> **Task requirements**: Look through the entries below. Say how many lines include "until", with nothing added.

Source records
⟨

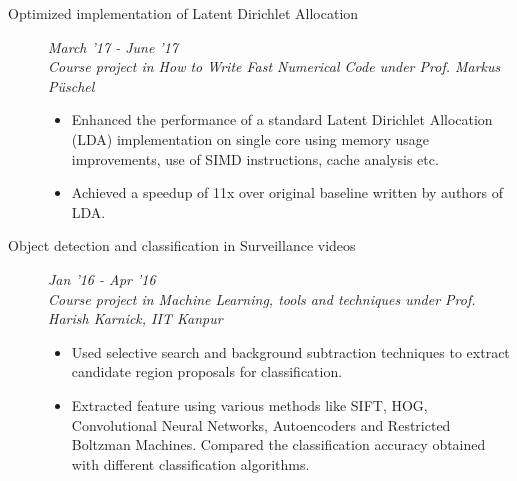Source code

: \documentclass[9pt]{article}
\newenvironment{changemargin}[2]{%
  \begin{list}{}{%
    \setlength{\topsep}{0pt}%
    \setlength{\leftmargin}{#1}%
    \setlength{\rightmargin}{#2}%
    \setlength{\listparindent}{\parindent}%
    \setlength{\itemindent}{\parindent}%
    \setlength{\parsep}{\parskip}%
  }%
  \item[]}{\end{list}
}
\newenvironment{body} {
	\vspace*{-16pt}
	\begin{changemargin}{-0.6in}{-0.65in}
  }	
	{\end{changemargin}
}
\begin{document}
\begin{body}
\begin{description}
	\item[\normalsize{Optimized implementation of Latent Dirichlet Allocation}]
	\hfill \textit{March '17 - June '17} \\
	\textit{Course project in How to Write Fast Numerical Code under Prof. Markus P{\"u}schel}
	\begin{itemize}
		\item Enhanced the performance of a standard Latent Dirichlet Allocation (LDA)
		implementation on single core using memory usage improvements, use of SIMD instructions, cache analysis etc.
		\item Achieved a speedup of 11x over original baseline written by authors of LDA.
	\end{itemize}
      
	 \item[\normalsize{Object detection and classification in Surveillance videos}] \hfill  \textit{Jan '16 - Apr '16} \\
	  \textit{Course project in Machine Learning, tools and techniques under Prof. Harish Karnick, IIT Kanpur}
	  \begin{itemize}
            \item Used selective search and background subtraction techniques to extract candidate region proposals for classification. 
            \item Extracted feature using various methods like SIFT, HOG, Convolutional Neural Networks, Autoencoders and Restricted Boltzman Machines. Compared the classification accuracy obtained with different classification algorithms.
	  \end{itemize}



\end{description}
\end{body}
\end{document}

⟩
⟨

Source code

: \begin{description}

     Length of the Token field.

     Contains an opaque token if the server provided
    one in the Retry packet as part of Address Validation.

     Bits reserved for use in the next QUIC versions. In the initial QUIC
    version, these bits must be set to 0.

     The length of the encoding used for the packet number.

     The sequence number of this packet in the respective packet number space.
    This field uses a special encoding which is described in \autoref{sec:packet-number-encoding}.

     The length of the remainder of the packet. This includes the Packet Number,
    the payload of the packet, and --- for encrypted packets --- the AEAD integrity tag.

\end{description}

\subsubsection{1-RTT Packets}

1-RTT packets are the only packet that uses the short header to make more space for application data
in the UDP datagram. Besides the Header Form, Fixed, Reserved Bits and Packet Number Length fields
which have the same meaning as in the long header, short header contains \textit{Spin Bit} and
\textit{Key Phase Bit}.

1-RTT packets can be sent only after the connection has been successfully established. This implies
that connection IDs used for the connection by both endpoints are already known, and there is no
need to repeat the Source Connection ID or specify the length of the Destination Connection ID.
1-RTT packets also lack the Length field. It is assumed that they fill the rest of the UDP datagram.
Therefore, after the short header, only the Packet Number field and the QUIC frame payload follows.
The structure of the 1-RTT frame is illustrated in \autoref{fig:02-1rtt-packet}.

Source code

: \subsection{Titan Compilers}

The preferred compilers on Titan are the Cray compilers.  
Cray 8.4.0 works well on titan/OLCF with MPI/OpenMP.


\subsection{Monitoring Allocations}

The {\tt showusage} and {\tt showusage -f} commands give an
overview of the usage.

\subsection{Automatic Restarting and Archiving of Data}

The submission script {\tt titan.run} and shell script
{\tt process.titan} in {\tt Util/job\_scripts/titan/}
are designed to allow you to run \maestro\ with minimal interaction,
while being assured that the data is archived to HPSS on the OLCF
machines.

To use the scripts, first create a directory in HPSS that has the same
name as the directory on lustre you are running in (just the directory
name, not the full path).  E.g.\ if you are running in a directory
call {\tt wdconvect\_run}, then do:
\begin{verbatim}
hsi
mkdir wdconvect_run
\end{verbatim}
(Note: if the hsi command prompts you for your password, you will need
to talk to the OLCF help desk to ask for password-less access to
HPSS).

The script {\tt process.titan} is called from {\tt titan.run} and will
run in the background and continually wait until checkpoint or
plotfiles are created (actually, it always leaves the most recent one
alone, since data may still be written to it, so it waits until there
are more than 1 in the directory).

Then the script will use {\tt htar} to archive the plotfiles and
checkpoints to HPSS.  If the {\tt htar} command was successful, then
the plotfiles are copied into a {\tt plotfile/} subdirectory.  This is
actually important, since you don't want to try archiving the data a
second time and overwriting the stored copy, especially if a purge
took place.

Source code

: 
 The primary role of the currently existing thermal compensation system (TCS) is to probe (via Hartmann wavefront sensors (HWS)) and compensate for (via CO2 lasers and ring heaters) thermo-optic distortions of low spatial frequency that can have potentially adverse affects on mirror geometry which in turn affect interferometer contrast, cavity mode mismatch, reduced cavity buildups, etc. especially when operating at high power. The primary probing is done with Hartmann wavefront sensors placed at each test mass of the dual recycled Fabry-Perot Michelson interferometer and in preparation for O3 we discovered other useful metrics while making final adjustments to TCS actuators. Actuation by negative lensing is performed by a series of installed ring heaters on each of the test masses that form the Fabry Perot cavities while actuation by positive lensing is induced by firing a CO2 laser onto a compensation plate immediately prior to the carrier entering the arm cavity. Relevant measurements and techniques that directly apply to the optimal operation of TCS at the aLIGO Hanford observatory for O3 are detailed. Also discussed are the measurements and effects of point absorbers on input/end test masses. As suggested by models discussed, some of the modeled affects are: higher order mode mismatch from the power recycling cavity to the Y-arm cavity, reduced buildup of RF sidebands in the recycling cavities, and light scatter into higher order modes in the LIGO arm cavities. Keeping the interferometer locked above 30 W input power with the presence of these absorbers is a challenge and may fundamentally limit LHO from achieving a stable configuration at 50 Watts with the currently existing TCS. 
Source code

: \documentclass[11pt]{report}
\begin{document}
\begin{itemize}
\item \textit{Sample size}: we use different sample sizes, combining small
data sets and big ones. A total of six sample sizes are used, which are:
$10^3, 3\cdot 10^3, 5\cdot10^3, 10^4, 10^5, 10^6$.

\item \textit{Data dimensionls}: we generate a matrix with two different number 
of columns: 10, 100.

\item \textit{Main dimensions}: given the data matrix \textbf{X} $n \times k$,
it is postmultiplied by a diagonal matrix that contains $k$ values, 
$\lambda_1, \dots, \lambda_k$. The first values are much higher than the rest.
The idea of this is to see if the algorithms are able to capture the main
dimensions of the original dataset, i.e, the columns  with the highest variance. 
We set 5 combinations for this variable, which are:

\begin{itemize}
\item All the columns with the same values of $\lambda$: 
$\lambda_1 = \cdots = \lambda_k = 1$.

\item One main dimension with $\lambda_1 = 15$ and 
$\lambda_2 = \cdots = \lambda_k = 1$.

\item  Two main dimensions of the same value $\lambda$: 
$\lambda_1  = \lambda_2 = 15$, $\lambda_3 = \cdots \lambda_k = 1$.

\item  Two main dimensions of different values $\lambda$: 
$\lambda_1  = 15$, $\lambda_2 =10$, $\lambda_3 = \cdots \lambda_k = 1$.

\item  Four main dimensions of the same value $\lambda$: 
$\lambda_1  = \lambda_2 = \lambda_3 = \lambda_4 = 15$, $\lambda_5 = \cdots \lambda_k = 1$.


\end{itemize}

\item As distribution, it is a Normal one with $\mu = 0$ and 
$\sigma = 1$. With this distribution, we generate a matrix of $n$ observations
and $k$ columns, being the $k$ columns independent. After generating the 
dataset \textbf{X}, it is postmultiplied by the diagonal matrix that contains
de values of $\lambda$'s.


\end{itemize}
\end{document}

⟩

> **Exercise output**: 2